• [What you have to do]
From the first line of the data through the line containing "git clone https://github.com/yourusername/SaltSpot.git", return each line exactly.

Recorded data
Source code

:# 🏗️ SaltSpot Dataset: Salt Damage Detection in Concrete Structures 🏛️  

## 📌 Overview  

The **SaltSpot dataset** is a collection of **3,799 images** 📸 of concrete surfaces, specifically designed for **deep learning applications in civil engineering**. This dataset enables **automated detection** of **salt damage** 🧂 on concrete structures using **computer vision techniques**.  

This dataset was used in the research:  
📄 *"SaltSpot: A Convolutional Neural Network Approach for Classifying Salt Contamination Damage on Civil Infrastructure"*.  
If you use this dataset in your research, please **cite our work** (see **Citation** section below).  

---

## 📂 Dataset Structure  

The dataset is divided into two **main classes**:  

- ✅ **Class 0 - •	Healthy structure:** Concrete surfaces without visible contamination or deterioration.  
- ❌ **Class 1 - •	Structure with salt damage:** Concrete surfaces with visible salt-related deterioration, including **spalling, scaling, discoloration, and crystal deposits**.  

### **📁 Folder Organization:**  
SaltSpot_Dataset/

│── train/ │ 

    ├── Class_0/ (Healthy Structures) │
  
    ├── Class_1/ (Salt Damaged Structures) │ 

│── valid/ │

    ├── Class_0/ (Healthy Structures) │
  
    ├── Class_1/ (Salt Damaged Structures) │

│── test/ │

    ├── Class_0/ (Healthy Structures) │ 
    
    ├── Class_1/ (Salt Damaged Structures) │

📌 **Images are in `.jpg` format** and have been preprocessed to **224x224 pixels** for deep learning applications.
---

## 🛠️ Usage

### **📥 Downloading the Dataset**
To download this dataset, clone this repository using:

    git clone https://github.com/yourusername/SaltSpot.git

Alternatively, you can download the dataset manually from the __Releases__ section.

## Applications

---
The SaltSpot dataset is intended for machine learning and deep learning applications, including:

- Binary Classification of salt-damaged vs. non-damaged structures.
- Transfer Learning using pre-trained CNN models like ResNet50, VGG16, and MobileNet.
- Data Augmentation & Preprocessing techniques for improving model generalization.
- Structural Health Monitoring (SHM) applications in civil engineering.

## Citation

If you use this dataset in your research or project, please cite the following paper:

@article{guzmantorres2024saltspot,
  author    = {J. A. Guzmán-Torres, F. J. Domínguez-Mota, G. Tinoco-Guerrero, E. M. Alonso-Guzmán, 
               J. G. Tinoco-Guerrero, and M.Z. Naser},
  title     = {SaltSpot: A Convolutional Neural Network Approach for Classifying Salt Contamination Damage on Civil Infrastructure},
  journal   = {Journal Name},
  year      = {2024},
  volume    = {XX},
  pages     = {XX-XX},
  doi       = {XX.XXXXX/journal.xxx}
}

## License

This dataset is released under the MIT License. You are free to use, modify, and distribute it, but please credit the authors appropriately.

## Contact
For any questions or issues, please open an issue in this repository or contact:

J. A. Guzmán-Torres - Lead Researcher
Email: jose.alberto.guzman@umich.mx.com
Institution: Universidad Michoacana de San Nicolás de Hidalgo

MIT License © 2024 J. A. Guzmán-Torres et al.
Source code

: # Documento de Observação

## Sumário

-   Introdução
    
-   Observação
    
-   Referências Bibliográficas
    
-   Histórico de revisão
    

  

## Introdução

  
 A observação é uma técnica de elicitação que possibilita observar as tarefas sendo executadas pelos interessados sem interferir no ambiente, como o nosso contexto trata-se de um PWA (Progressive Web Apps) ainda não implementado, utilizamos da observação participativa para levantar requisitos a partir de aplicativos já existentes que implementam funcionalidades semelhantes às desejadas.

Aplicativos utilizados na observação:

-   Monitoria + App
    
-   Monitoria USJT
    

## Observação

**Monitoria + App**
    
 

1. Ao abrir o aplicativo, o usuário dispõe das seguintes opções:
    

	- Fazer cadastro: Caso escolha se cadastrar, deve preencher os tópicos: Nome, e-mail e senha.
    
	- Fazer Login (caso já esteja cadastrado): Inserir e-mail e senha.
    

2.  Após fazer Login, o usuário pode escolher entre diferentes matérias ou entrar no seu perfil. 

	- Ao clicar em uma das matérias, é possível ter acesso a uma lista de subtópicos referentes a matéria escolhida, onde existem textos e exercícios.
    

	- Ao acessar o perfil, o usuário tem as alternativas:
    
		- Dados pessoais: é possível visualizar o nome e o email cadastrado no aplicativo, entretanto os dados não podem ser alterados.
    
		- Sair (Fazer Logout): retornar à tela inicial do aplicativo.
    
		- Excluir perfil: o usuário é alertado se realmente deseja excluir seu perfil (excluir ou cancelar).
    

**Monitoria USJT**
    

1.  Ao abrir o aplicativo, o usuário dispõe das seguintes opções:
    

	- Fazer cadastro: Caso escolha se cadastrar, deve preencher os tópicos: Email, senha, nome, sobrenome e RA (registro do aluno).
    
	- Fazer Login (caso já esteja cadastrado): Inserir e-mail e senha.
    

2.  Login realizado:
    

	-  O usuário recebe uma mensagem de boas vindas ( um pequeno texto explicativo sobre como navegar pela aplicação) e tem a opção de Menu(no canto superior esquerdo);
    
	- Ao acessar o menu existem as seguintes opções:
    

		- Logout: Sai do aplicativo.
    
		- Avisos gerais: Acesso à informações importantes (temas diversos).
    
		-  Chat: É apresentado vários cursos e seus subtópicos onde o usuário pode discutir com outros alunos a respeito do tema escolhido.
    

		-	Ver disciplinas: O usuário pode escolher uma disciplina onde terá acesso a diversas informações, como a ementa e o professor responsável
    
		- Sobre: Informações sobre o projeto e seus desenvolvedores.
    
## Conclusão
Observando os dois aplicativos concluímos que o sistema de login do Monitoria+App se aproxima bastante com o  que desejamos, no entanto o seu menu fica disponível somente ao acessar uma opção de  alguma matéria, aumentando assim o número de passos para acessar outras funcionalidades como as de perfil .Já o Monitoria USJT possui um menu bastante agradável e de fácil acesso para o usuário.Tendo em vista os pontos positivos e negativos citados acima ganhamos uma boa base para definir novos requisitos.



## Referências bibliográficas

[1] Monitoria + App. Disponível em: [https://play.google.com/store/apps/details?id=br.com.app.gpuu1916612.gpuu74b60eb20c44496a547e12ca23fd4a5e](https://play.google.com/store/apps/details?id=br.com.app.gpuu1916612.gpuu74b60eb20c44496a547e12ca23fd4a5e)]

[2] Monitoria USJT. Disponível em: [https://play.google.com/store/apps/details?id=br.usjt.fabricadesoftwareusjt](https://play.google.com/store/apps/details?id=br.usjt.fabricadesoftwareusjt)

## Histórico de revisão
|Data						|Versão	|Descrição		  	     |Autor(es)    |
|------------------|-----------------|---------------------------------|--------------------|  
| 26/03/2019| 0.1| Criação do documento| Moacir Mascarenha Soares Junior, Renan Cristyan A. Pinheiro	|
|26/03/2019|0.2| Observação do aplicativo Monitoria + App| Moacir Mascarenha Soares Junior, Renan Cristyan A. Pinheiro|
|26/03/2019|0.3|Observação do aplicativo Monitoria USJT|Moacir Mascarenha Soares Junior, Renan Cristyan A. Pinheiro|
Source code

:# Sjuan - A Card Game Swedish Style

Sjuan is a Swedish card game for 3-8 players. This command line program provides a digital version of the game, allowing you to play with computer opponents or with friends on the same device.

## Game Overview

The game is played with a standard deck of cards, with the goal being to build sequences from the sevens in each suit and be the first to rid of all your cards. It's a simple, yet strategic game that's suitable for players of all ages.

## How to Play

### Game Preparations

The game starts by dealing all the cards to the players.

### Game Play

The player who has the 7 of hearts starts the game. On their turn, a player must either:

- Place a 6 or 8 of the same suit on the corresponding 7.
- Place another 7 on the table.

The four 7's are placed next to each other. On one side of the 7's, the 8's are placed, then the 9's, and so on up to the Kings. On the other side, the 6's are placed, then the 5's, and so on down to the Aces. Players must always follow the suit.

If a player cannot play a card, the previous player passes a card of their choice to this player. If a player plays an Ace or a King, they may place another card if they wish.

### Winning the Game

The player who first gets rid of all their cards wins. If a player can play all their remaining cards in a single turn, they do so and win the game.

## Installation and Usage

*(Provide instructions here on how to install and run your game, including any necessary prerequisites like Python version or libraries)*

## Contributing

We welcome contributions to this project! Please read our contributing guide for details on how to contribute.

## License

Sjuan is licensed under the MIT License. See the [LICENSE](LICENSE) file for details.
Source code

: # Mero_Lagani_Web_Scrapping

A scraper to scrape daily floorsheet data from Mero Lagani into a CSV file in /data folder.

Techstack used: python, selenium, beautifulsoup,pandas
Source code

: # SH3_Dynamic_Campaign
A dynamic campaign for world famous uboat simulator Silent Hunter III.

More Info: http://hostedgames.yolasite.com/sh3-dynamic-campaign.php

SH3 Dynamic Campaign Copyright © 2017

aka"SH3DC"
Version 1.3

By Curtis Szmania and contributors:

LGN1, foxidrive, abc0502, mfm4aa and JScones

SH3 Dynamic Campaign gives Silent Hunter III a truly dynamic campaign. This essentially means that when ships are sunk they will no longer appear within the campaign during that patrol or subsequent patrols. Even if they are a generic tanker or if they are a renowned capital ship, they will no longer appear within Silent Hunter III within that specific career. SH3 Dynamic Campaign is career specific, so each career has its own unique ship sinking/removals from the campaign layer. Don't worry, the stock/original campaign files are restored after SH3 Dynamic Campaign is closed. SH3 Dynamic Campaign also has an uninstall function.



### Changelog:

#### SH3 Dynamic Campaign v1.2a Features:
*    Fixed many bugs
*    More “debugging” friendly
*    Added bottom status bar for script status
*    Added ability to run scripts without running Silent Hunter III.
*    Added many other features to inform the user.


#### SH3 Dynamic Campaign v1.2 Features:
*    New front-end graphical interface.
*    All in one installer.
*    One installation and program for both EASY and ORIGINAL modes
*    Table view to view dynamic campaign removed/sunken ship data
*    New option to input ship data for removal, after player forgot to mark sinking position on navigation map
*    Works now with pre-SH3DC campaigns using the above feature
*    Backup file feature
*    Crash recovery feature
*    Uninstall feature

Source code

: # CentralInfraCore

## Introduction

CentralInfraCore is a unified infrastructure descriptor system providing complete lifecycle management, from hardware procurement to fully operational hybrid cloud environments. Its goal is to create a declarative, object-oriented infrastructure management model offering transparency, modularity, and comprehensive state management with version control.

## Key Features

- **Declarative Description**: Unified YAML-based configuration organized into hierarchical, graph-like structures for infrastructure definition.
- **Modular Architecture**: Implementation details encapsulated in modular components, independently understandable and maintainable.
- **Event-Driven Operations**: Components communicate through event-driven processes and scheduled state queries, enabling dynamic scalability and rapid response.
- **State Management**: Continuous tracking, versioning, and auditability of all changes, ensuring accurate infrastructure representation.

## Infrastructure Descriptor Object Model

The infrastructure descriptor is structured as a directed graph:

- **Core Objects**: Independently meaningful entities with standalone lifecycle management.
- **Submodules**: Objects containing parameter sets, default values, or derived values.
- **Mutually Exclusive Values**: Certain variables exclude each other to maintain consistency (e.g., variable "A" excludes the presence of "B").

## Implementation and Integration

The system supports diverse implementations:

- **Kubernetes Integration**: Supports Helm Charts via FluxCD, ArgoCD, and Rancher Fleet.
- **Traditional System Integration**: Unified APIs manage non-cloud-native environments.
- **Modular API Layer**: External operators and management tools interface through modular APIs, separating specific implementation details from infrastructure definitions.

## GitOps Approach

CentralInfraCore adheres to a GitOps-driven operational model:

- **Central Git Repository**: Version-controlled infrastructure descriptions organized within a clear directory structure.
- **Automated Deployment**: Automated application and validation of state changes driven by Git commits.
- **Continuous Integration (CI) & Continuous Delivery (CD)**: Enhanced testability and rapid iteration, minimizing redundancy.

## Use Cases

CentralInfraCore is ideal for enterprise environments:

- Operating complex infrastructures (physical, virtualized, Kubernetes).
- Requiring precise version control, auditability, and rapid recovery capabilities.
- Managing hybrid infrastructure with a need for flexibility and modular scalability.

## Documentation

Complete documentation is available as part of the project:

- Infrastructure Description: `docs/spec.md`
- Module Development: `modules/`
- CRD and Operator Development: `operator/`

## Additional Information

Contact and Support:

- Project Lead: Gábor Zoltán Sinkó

• [Written response]
Source code

:# 🏗️ SaltSpot Dataset: Salt Damage Detection in Concrete Structures 🏛️  

## 📌 Overview  

The **SaltSpot dataset** is a collection of **3,799 images** 📸 of concrete surfaces, specifically designed for **deep learning applications in civil engineering**. This dataset enables **automated detection** of **salt damage** 🧂 on concrete structures using **computer vision techniques**.  

This dataset was used in the research:  
📄 *"SaltSpot: A Convolutional Neural Network Approach for Classifying Salt Contamination Damage on Civil Infrastructure"*.  
If you use this dataset in your research, please **cite our work** (see **Citation** section below).  

---

## 📂 Dataset Structure  

The dataset is divided into two **main classes**:  

- ✅ **Class 0 - •	Healthy structure:** Concrete surfaces without visible contamination or deterioration.  
- ❌ **Class 1 - •	Structure with salt damage:** Concrete surfaces with visible salt-related deterioration, including **spalling, scaling, discoloration, and crystal deposits**.  

### **📁 Folder Organization:**  
SaltSpot_Dataset/

│── train/ │ 

    ├── Class_0/ (Healthy Structures) │
  
    ├── Class_1/ (Salt Damaged Structures) │ 

│── valid/ │

    ├── Class_0/ (Healthy Structures) │
  
    ├── Class_1/ (Salt Damaged Structures) │

│── test/ │

    ├── Class_0/ (Healthy Structures) │ 
    
    ├── Class_1/ (Salt Damaged Structures) │

📌 **Images are in `.jpg` format** and have been preprocessed to **224x224 pixels** for deep learning applications.
---

## 🛠️ Usage

### **📥 Downloading the Dataset**
To download this dataset, clone this repository using:

    git clone https://github.com/yourusername/SaltSpot.git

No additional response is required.